Divorce can be an emotional time for all involved; however, if one does not let one’s emotions get the better of one’s self, one can have a much smoother and less dramatic divorce. This will help one to move on faster and enjoy one’s life during these changes. Most importantly, making the effort to have a civil California divorce can increase the chances of the separated couple keeping a civil relationship in the long run, which significantly helps children of divorce to cope.
One’s first instinct when divorcing, especially if one is not the one who suggested divorce in the first place, is often to lament the situation or to get angry about it. However, keeping those emotions at bay for the sake of one’s future will be much more worthwhile than any hurtful angry remarks or excessive self-pity. Being civil with one’s ex spouse does not mean that you need to constantly spend time together; just the act of keeping negative emotions at bay when interacting with one another, especially if the children are near, can be beneficial for all involved.

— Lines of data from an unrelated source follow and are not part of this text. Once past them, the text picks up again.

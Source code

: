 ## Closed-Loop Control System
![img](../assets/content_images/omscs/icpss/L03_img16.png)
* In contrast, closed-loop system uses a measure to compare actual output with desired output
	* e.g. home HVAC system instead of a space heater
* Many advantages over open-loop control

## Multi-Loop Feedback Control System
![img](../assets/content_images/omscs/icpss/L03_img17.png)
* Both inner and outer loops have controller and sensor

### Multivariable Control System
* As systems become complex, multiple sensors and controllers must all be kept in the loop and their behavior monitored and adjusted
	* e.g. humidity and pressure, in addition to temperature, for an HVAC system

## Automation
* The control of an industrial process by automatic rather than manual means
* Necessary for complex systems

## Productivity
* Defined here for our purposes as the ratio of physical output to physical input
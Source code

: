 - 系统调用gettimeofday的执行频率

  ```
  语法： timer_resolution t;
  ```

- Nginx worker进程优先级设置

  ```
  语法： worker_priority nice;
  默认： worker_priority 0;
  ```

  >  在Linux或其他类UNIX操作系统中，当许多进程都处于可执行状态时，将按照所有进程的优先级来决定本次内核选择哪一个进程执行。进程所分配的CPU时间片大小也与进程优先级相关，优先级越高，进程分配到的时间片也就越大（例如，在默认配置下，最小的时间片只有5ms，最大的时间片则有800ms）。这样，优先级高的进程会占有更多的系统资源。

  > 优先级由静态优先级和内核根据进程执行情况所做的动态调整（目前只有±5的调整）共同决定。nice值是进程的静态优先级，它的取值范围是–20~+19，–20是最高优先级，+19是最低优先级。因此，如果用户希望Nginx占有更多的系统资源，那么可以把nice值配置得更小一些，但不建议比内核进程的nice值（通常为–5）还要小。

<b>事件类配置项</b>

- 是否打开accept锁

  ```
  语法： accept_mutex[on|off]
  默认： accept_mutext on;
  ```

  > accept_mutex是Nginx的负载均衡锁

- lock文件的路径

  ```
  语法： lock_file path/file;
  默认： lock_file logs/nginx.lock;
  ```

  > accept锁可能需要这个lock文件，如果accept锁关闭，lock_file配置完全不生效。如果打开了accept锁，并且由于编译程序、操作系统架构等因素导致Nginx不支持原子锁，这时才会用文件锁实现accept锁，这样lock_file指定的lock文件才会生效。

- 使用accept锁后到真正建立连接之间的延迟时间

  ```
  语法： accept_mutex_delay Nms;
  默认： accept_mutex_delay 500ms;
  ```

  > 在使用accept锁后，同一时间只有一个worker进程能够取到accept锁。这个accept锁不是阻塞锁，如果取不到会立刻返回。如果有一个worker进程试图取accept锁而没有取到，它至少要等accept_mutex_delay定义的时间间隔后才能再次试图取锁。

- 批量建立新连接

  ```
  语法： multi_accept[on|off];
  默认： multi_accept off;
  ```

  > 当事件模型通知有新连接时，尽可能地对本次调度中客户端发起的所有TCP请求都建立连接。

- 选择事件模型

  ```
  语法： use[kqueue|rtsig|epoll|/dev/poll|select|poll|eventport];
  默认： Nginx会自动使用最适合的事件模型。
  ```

Conflict, not the act of divorce itself, seems to be more harmful to the children than anything else. Keeping arguments away from the children, being supportive and active parents in the children’s lives, respecting one another’s rights as parents and promoting strong family ties will have a much more positive effect on one’s children. Being mindful of one’s actions now can affect one’s future and how one’s child will be affected by it.
A good divorce cannot happen through the efforts of one person alone. Separating spouses need to communicate with each other calmly about the way they want to conduct their interactions and the way they want things explained to their children. Keeping one’s children’s futures in mind can effectively motivate one to try and have civil divorce proceedings. California professionals in divorce law are available for guidance on how to stay civil during the proceedings.